Thursday, 26 July 2012

Walking and Cycling Green to the 2012 London Olympics

Imagine lighting the walkway going to the Olympic park using only just the footsteps of million spectators who will be watching the Olympic Games live.

Pavegen Systems Ltd. was task to develop this pioneering renewable technology that will be used for the foot bridge in the West Ham Station going to the Olympic Park.

Twelve energy-harvesting floor tiles that are installed in the floors that connect the West Ham Station to the Greenway walking path to the Olympic Park are predicted to accept 12 million steps and produce 72 million joules of energy during the games.

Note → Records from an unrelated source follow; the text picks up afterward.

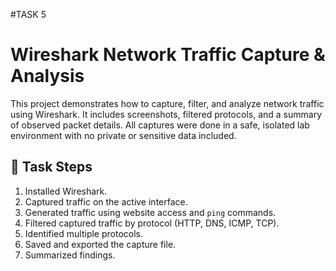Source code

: #TASK 5

# Wireshark Network Traffic Capture & Analysis

This project demonstrates how to capture, filter, and analyze network traffic using Wireshark. It includes screenshots, filtered protocols, and a summary of observed packet details. All captures were done in a safe, isolated lab environment with no private or sensitive data included.

## 🧪 Task Steps

1. Installed Wireshark.
2. Captured traffic on the active interface.
3. Generated traffic using website access and `ping` commands.
4. Filtered captured traffic by protocol (HTTP, DNS, ICMP, TCP).
5. Identified multiple protocols.
6. Saved and exported the capture file.
7. Summarized findings.

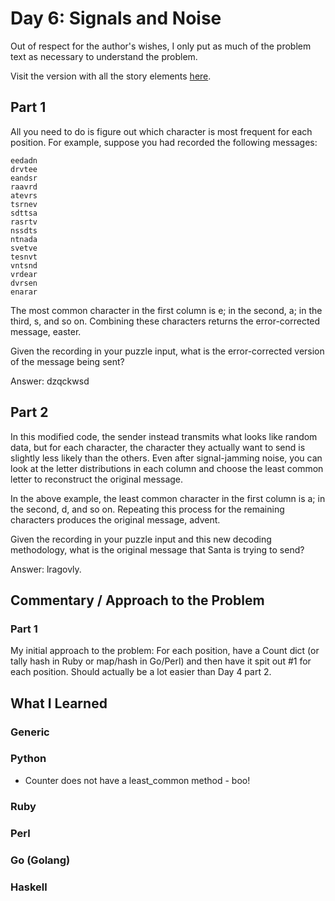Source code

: # Day 6: Signals and Noise

Out of respect for the author's wishes, I only put as much of the problem text as necessary to understand the problem.

Visit the version with all the story elements [here](https://adventofcode.com/2016/day/6).

## Part 1
All you need to do is figure out which character is most frequent for each position. For example, suppose you had recorded the following messages:

    eedadn
    drvtee
    eandsr
    raavrd
    atevrs
    tsrnev
    sdttsa
    rasrtv
    nssdts
    ntnada
    svetve
    tesnvt
    vntsnd
    vrdear
    dvrsen
    enarar

The most common character in the first column is e; in the second, a; in the third, s, and so on. Combining these characters returns the error-corrected message, easter.

Given the recording in your puzzle input, what is the error-corrected version of the message being sent?

Answer: dzqckwsd

## Part 2
In this modified code, the sender instead transmits what looks like random data, but for each character, the character they actually want to send is slightly less likely than the others. Even after signal-jamming noise, you can look at the letter distributions in each column and choose the least common letter to reconstruct the original message.

In the above example, the least common character in the first column is a; in the second, d, and so on. Repeating this process for the remaining characters produces the original message, advent.

Given the recording in your puzzle input and this new decoding methodology, what is the original message that Santa is trying to send?

Answer: lragovly.

## Commentary / Approach to the Problem
### Part 1
My initial approach to the problem: For each position, have a Count dict (or tally hash in Ruby or map/hash in Go/Perl) and then have it spit out #1 for each position. Should actually be a lot easier than Day 4 part 2.
## What I Learned

### Generic

### Python
- Counter does not have a least_common method - boo!
### Ruby

### Perl

### Go (Golang)

### Haskell
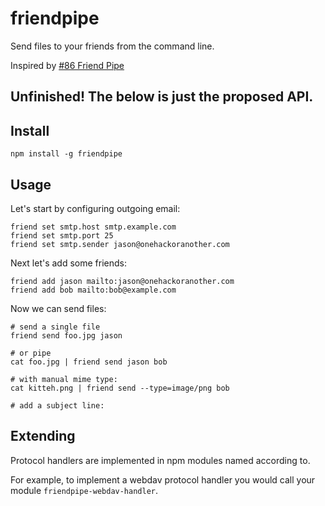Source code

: # friendpipe

Send files to your friends from the command line.

Inspired by [#86 Friend Pipe](https://github.com/samsquire/ideas#86-friend-pipe)

## Unfinished! The below is just the proposed API.

## Install

    npm install -g friendpipe

## Usage

Let's start by configuring outgoing email:

    friend set smtp.host smtp.example.com
    friend set smtp.port 25
    friend set smtp.sender jason@onehackoranother.com

Next let's add some friends:

    friend add jason mailto:jason@onehackoranother.com
    friend add bob mailto:bob@example.com
    
Now we can send files:

    # send a single file
    friend send foo.jpg jason
    
    # or pipe
    cat foo.jpg | friend send jason bob
    
    # with manual mime type:
    cat kitteh.png | friend send --type=image/png bob
    
    # add a subject line:
    
## Extending

Protocol handlers are implemented in npm modules named according to.

For example, to implement a webdav protocol handler you would call your module `friendpipe-webdav-handler`.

This is enough to energize 10000 cellphone in one hour.

The energy derive from the floor tiles will be use to light the route for eight hours at maximum power during the night and 2/3 of the day at 50% power. It will have a surplus of 35% extra power that will be harvested by batteries to be used for backup power during maintenance.

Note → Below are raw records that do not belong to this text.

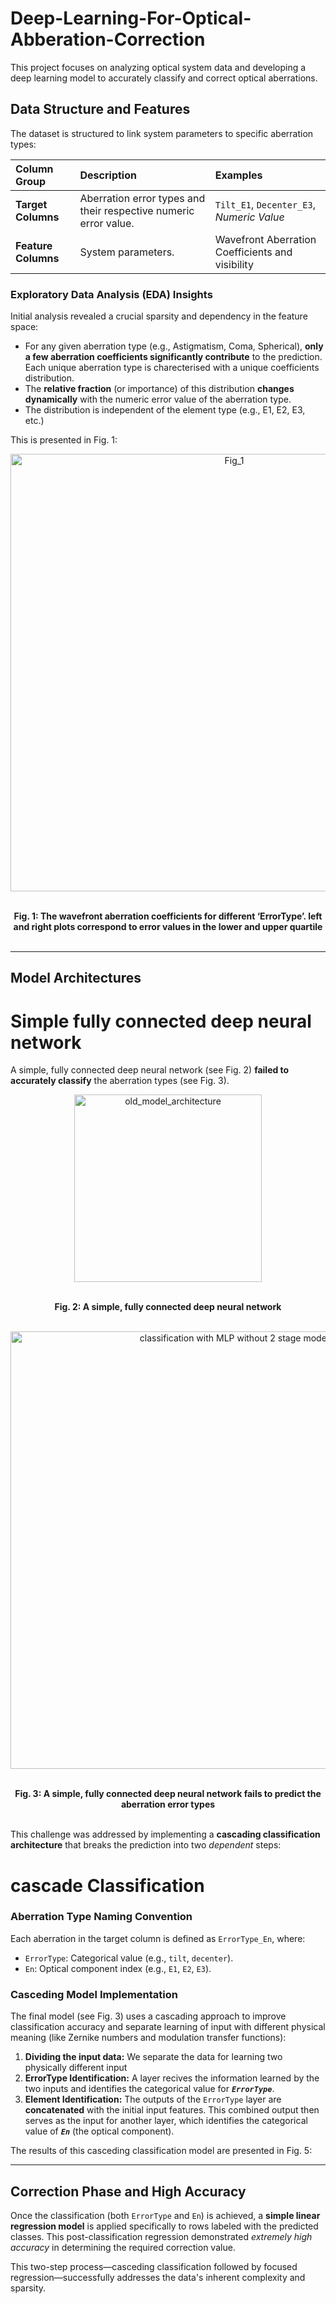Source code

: # Deep-Learning-For-Optical-Abberation-Correction

This project focuses on analyzing optical system data and developing a deep learning model to accurately classify and correct optical aberrations.

## Data Structure and Features

The dataset is structured to link system parameters to specific aberration types:

| Column Group | Description | Examples |
| :--- | :--- | :--- |
| **Target Columns** | Aberration error types and their respective numeric error value. | `Tilt_E1`, `Decenter_E3`, *Numeric Value* |
| **Feature Columns** | System parameters. | Wavefront Aberration Coefficients and visibility|

### Exploratory Data Analysis (EDA) Insights

Initial analysis revealed a crucial sparsity and dependency in the feature space:

* For any given aberration type (e.g., Astigmatism, Coma, Spherical), **only a few aberration coefficients significantly contribute** to the prediction. Each unique aberration type is charecterised with a unique coefficients distribution.
* The **relative fraction** (or importance) of this distribution **changes dynamically** with the numeric error value of the aberration type.
* The distribution is independent of the element type (e.g., E1, E2, E3, etc.)

This is presented in Fig. 1: 

<div align="center">

  <img 
    width="700" 
    src="https://github.com/user-attachments/assets/7456b6d2-3101-435b-830e-9582a1d255eb" 
    alt="Fig_1" 
    style="display: block; margin: 0 auto; max-width: 100%; height: auto;"
  />

  <br>**Fig. 1: The wavefront aberration coefficients for different ‘ErrorType’. left and right plots correspond to error values in the lower and upper quartile**
  <br>
  <br>

</div>

---

## Model Architectures 
# Simple fully connected deep neural network
A simple, fully connected deep neural network (see Fig. 2) **failed to accurately classify** the aberration types (see Fig. 3). 

<div align="center">

  <img 
    width="300" 
    src="https://github.com/user-attachments/assets/ecfeb197-6098-4f1b-b41e-6800d6e92328" 
    alt="old_model_architecture" 
    style="display: block; margin: 0 auto; max-width: 100%; height: auto;"
  />

  <br>**Fig. 2: A simple, fully connected deep neural network**
  <br>
  <br>

</div>

<div align="center">

  <img 
    width="700" 
    src="https://github.com/user-attachments/assets/0202e0a2-cf46-41f3-ba29-7c311ea5aad8" 
    alt="classification with MLP without 2 stage model" 
    style="display: block; margin: 0 auto; max-width: 100%; height: auto;"
  />

  <br>**Fig. 3: A simple, fully connected deep neural network fails to predict the aberration error types**
  <br>
  <br>

</div>

This challenge was addressed by implementing a **cascading classification architecture** that breaks the prediction into two *dependent* steps:
# cascade Classification
### **Aberration Type Naming Convention**

Each aberration in the target column is defined as `ErrorType_En`, where:
* `ErrorType`: Categorical value (e.g., `tilt`, `decenter`).
* `En`: Optical component index (e.g., `E1`, `E2`, `E3`).

### **Casceding Model Implementation**

The final model (see Fig. 3) uses a cascading approach to improve classification accuracy and separate learning of input with different physical meaning (like Zernike numbers and modulation transfer functions):

1. **Dividing the input data:** We separate the data for learning two physically different input 
2.  **ErrorType Identification:** A layer recives the information learned by the two inputs and identifies the categorical value for ***`ErrorType`***.
3.  **Element Identification:** The outputs of the `ErrorType` layer are **concatenated** with the initial input features. This combined output then serves as the input for another layer, which identifies the categorical value of ***`En`*** (the optical component).

The results of this casceding classification model are presented in Fig. 5:



---

## Correction Phase and High Accuracy

Once the classification (both `ErrorType` and `En`) is achieved, a **simple linear regression model** is applied specifically to rows labeled with the predicted classes. This post-classification regression demonstrated *extremely high accuracy* in determining the required correction value.

This two-step process—casceding classification followed by focused regression—successfully addresses the data's inherent complexity and sparsity.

Hugh Sumner, director of transport at the Olympic Delivery Authority (ODA), said, "The widespread use of energy-efficient technology is one of the main features of London 2012. This foot-powered lighting system for one of the main walkways into the Olympic Park is just one of the many sustainable initiatives the ODA have deployed during the Games and will really get people thinking about how an individual can make a difference, while getting to and from their events."

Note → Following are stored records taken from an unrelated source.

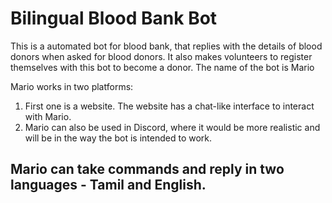 # Bilingual Blood Bank Bot
This is a automated bot for blood bank, that replies with the details of blood donors when asked for blood donors. It also makes volunteers to register themselves with this bot to become a donor.
The name of the bot is Mario

Mario works in two platforms:
1) First one is a website. The website has a chat-like interface to interact with Mario.
2) Mario can also be used in Discord, where it would be more realistic and will be in the way the bot is intended to work.

## Mario can take commands and reply in two languages - Tamil and English.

London 2012 will also be promoting walking and cycling through its Active Travel program. It will ensure easy walk or cycle to the games by adding maps that has options to different cycling routes , 150 walks and 425 rides and a user friendly planner for cyclist.

Sumner said, "Cycling is a fun and healthy way to get around at Games time. The ODA and its partners have made a significant investment to ensure London 2012 is a sustainable transport Games. All London 2012 venues are accessible by bike and free, secure, managed cycle parking will also be available at each location."
"An investment of over five billion pounds has been brought forward to try and provide the best possible public transport infrastructure," said Shaun McCarthy, chair of the Commission for a Sustainable London an independent watchdog group responsible for ensuring the Games' sustainability goals are being tracked and met.

"You know everybody is cynical about public transport in London," McCarthy acknowledged. "There may be days when it does not work quite as well as we would like it to. But I think the legacy of public transport is going to be fantastic."